====== MATERIAL SHOWN
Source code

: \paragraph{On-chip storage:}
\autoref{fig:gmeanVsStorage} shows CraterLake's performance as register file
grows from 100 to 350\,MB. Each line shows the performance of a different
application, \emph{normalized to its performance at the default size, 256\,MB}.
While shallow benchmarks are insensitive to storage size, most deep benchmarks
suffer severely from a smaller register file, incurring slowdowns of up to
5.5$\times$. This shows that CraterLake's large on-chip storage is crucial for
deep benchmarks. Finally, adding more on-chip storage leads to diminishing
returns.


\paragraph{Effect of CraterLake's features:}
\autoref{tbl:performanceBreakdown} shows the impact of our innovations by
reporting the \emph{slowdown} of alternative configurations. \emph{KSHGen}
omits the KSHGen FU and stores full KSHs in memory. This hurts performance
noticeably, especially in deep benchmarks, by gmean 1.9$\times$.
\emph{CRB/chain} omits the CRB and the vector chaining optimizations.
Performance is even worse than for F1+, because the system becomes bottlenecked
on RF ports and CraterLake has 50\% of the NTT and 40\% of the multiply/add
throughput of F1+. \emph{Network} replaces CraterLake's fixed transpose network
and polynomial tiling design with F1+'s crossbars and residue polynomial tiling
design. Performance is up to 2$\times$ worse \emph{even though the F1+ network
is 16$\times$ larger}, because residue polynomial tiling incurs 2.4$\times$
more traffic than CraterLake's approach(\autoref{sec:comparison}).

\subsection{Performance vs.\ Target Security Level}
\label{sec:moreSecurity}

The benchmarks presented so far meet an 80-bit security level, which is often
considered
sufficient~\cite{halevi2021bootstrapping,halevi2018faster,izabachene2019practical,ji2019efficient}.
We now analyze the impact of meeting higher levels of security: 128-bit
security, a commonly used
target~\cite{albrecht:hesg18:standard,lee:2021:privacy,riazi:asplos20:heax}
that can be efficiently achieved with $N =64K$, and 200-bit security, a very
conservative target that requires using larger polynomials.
============
Take the records above and write each one out again exactly.

▶ [SOLUTION BELOW]:
Source code

: \paragraph{On-chip storage:}
\autoref{fig:gmeanVsStorage} shows CraterLake's performance as register file
grows from 100 to 350\,MB. Each line shows the performance of a different
application, \emph{normalized to its performance at the default size, 256\,MB}.
While shallow benchmarks are insensitive to storage size, most deep benchmarks
suffer severely from a smaller register file, incurring slowdowns of up to
5.5$\times$. This shows that CraterLake's large on-chip storage is crucial for
deep benchmarks. Finally, adding more on-chip storage leads to diminishing
returns.


\paragraph{Effect of CraterLake's features:}
\autoref{tbl:performanceBreakdown} shows the impact of our innovations by
reporting the \emph{slowdown} of alternative configurations. \emph{KSHGen}
omits the KSHGen FU and stores full KSHs in memory. This hurts performance
noticeably, especially in deep benchmarks, by gmean 1.9$\times$.
\emph{CRB/chain} omits the CRB and the vector chaining optimizations.
Performance is even worse than for F1+, because the system becomes bottlenecked
on RF ports and CraterLake has 50\% of the NTT and 40\% of the multiply/add
throughput of F1+. \emph{Network} replaces CraterLake's fixed transpose network
and polynomial tiling design with F1+'s crossbars and residue polynomial tiling
design. Performance is up to 2$\times$ worse \emph{even though the F1+ network
is 16$\times$ larger}, because residue polynomial tiling incurs 2.4$\times$
more traffic than CraterLake's approach(\autoref{sec:comparison}).

\subsection{Performance vs.\ Target Security Level}
\label{sec:moreSecurity}

The benchmarks presented so far meet an 80-bit security level, which is often
considered
sufficient~\cite{halevi2021bootstrapping,halevi2018faster,izabachene2019practical,ji2019efficient}.
We now analyze the impact of meeting higher levels of security: 128-bit
security, a commonly used
target~\cite{albrecht:hesg18:standard,lee:2021:privacy,riazi:asplos20:heax}
that can be efficiently achieved with $N =64K$, and 200-bit security, a very
conservative target that requires using larger polynomials.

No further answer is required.